YOUR ASSIGNMENT:
All lines with the word "bubbliiiing" must be pulled from the entries below.

DATA EXTRACTS:
···
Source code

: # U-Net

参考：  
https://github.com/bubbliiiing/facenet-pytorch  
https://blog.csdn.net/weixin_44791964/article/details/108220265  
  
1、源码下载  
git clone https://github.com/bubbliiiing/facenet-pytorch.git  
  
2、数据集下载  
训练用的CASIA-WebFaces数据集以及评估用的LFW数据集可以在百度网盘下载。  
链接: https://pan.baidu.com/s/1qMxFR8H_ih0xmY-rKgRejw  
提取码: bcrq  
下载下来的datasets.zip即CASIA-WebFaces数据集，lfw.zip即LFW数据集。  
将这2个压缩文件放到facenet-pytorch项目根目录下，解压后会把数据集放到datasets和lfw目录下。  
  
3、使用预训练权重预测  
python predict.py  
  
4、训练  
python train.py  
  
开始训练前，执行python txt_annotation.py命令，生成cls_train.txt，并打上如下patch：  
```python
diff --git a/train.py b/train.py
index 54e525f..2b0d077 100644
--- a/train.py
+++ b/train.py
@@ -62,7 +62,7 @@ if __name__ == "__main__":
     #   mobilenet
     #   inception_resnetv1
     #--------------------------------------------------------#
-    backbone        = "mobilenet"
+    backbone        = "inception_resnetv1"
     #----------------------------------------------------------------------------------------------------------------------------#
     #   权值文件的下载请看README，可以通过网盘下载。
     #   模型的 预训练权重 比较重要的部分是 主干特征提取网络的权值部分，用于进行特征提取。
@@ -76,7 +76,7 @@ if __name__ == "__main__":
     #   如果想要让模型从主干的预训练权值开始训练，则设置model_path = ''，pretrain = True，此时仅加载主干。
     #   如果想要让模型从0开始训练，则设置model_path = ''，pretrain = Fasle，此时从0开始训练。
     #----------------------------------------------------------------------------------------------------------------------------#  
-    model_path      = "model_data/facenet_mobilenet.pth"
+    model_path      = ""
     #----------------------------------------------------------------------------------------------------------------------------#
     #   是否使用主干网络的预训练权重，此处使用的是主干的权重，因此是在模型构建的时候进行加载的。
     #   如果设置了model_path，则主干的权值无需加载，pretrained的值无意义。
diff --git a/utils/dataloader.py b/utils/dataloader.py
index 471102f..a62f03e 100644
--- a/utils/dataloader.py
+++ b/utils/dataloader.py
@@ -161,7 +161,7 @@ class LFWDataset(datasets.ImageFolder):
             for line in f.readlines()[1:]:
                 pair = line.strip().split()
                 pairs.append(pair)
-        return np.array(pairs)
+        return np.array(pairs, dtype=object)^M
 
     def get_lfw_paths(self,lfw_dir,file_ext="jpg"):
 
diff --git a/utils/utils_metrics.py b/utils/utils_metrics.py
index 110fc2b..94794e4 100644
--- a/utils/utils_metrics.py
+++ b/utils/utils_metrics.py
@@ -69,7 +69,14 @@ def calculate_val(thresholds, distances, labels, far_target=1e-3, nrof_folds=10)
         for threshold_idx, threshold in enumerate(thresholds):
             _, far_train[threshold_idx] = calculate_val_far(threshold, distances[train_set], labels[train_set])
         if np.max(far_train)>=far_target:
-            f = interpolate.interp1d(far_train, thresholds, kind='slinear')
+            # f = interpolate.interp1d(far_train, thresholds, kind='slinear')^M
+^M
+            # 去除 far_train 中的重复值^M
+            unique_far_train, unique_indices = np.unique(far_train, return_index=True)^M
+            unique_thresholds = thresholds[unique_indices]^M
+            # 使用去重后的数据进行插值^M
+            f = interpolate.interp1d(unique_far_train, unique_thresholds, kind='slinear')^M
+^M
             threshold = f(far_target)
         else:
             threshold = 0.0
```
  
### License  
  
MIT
···
RESULT BELOW:
https://github.com/bubbliiiing/facenet-pytorch  
git clone https://github.com/bubbliiiing/facenet-pytorch.git  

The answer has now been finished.